Eisheilige
Gundelfingen, 15.05.2019: Mamertus, Pankratius, Servatius, Bonifatius und Sophie – die Gedenktage dieser Bischöfe und Märtyrer kennen wir als die „Eisheiligen“. Bauernregeln wie „Pankraz, Servaz, Bonifaz, machen erst dem Sommer Platz“ oder „Vor Nachtfrost du nie sicher bist, bis Sophie vorüber ist“ warnen seit Jahrhunderten vor gefährlichen Spätfrösten in der Zeit vom 11.-15. Mai.
Bei den Eisheiligen handelt es sich um eine meteorologische Singularität, eine regelmäßig wiederkehrende Wetterlage. Grund für die Kälteeinbrüche ist die schnelle Erwärmung der Luft über dem europäischem Festland. Die Luft über den Ozeanen erwärmt sich langsamer, was zu einer Temperaturdifferenz führt. Die Luftmassen verschieben sich, warme Strömungen ziehen nach Norden und saugen kalte Polarluft aus Nordosteuropa an. Sind die Nächte sternenklar kann es zu Bodenfrost kommen.

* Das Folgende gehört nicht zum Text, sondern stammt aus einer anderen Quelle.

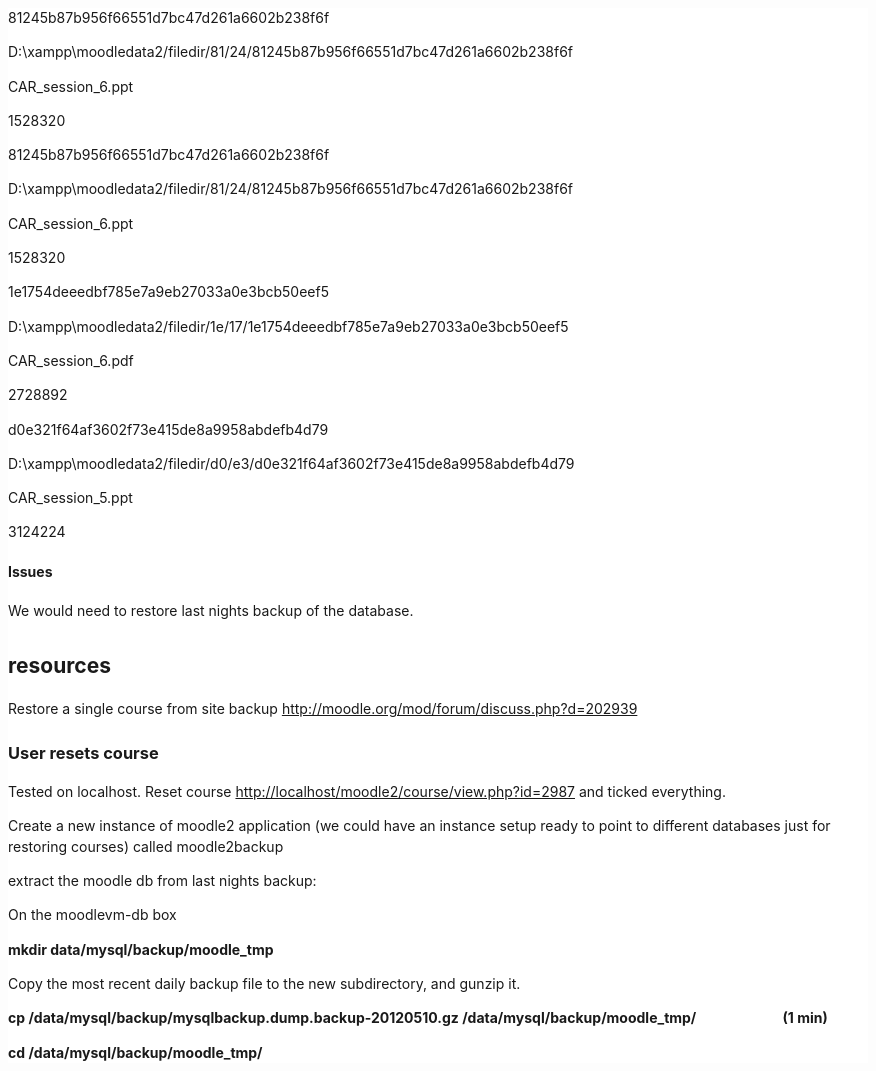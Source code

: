<td><p>81245b87b956f66551d7bc47d261a6602b238f6f</p></td>
<td><p>D:\xampp\moodledata2/filedir/81/24/81245b87b956f66551d7bc47d261a6602b238f6f</p></td>
<td><p>CAR_session_6.ppt</p></td>
<td><p>1528320</p></td>
</tr>
<tr class="even">
<td><p>81245b87b956f66551d7bc47d261a6602b238f6f</p></td>
<td><p>D:\xampp\moodledata2/filedir/81/24/81245b87b956f66551d7bc47d261a6602b238f6f</p></td>
<td><p>CAR_session_6.ppt</p></td>
<td><p>1528320</p></td>
</tr>
<tr class="odd">
<td><p>1e1754deeedbf785e7a9eb27033a0e3bcb50eef5</p></td>
<td><p>D:\xampp\moodledata2/filedir/1e/17/1e1754deeedbf785e7a9eb27033a0e3bcb50eef5</p></td>
<td><p>CAR_session_6.pdf</p></td>
<td><p>2728892</p></td>
</tr>
<tr class="even">
<td><p>d0e321f64af3602f73e415de8a9958abdefb4d79</p></td>
<td><p>D:\xampp\moodledata2/filedir/d0/e3/d0e321f64af3602f73e415de8a9958abdefb4d79</p></td>
<td><p>CAR_session_5.ppt</p></td>
<td><p>3124224</p></td>
</tr>
</tbody>
</table>

#### Issues

We would need to restore last nights backup of the database.

## resources

Restore a single course from site backup <http://moodle.org/mod/forum/discuss.php?d=202939>

### User resets course

Tested on localhost. Reset course [http://localhost/moodle2/course/view.php?id=2987](http://localhost/moodle2/course/view.php?id=194) and ticked everything.

Create a new instance of moodle2 application (we could have an instance setup ready to point to different databases just for restoring courses) called moodle2backup

extract the moodle db from last nights backup:

On the moodlevm-db box

**mkdir data/mysql/backup/moodle\_tmp**

Copy the most recent daily backup file to the new subdirectory, and gunzip it.

**cp /data/mysql/backup/mysqlbackup.dump.backup-20120510.gz /data/mysql/backup/moodle\_tmp/                          (1 min)**

**cd /data/mysql/backup/moodle\_tmp/**

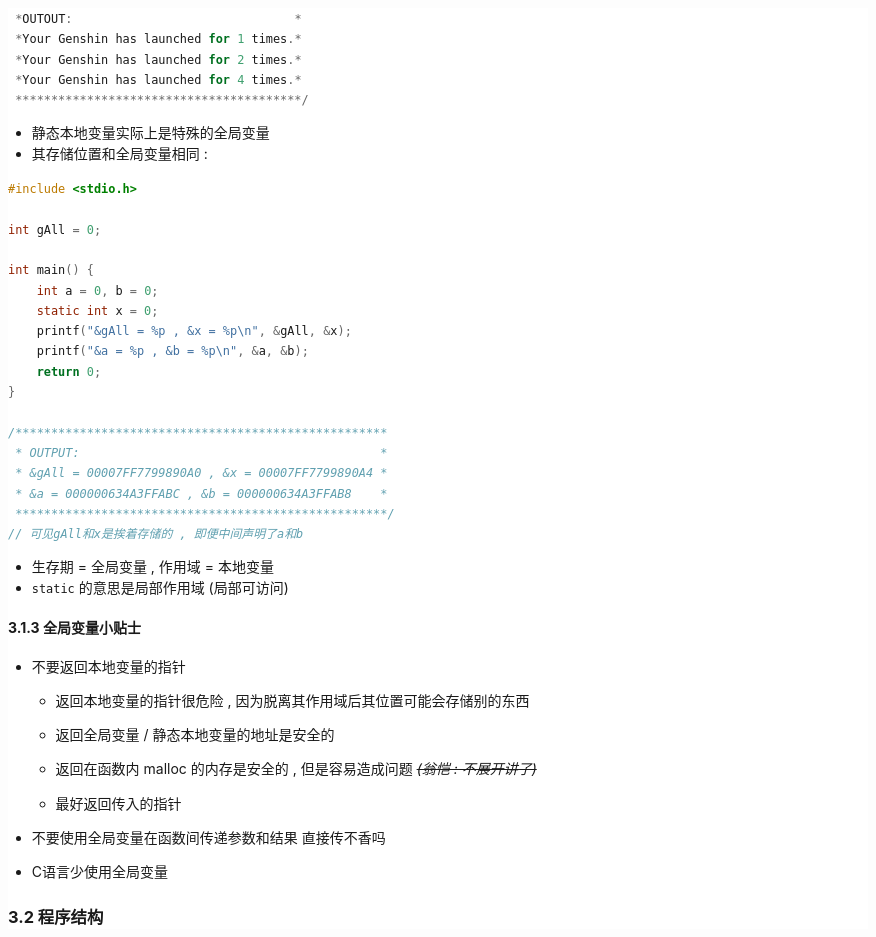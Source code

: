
```c
 *OUTOUT:								*
 *Your Genshin has launched for 1 times.*
 *Your Genshin has launched for 2 times.*
 *Your Genshin has launched for 4 times.*
 ****************************************/
```



- 静态本地变量实际上是特殊的全局变量
- 其存储位置和全局变量相同 : 

```c
#include <stdio.h>

int gAll = 0;

int main() {
    int a = 0, b = 0;
    static int x = 0;
    printf("&gAll = %p , &x = %p\n", &gAll, &x);
    printf("&a = %p , &b = %p\n", &a, &b);
    return 0;
}

/****************************************************
 * OUTPUT:                                          *
 * &gAll = 00007FF7799890A0 , &x = 00007FF7799890A4 *
 * &a = 000000634A3FFABC , &b = 000000634A3FFAB8    *
 ****************************************************/
// 可见gAll和x是挨着存储的 , 即便中间声明了a和b
```

- 生存期 = 全局变量 , 作用域 = 本地变量 
- `static` 的意思是局部作用域 (局部可访问)



#### 3.1.3 全局变量小贴士

- 不要返回本地变量的指针

  - 返回本地变量的指针很危险 , 因为脱离其作用域后其位置可能会存储别的东西

  - 返回全局变量 / 静态本地变量的地址是安全的

  - 返回在函数内 malloc 的内存是安全的 , 但是容易造成问题    *~~(翁恺 : 不展开讲了)~~*

  - 最好返回传入的指针 

- 不要使用全局变量在函数间传递参数和结果 直接传不香吗

- C语言少使用全局变量



### 3.2 程序结构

Möglicherweise sind die Bauernregeln zu den Eisheiligen in der „Kleinen Eiszeit“ vom 15.-19. Jahrhundert entstanden, als die Wahrscheinlichkeit für Spätfröste Mitte Mai noch sehr hoch war. Die Bauern konnten erst nach den Eisheiligen mit ihren Aussaaten beginnen, entsprechend kurz war die Vegetationsperiode. Seit Ende der kleinen Eiszeit und mit Beginn der Klimaerwärmung wurden Spätfröste Mitte Mai seltener. Dennoch gibt es sie auch heute noch regelmäßig, tendenziell jedoch etwas früher im Jahr. Das gibt uns Gärtner die Möglichkeit zu früheren Aussaaten und Risikosätzen, hat jedoch auch Nachteile: Blattläuse z.B. überwintern als Eier, einmal geschlüpft sind einige von ihnen Spätfrösten schutzlos ausgeliefert. Ausbleibende Spätfröste begünstigen demnach ihre Entwicklung. Dass Spätfröste eine echte Gefahr für den Wein-, Obst- und Gemüsebau darstellen können zeigt ein aktuelles Beispiel vom 21. April 2017: Ein Kälteeinbruch von -7°C verursachte vor allem bei Wein- und Obstbauern Millionenschäden.
Als Gemüsegärtner freuen wir uns auf die Zeit nach den Eisheiligen. Aussaaten und Jungpflanzen müssen nicht mehr geschützt werden, das mühevolle Auf- und Zudecken der Vliese hat ein Ende. Die Gewächshäuser müssen nicht mehr notgeheizt werden, um bereits gepflanzte Tomaten, Auberginen, Gurken oder Paprika zu schützen - am Klosterhof benutzen wir dafür Gasheizgebläse . Nicht zuletzt läutet das Ende der Spätfröste die lang ersehnte Saison des Fruchtgemüses ein: Endlich können Zucchini, Paprika, Tomaten, Gurken, Kürbis, Physalis und Melonen ins Freiland gepflanzt werden. Der Sommer kann kommen!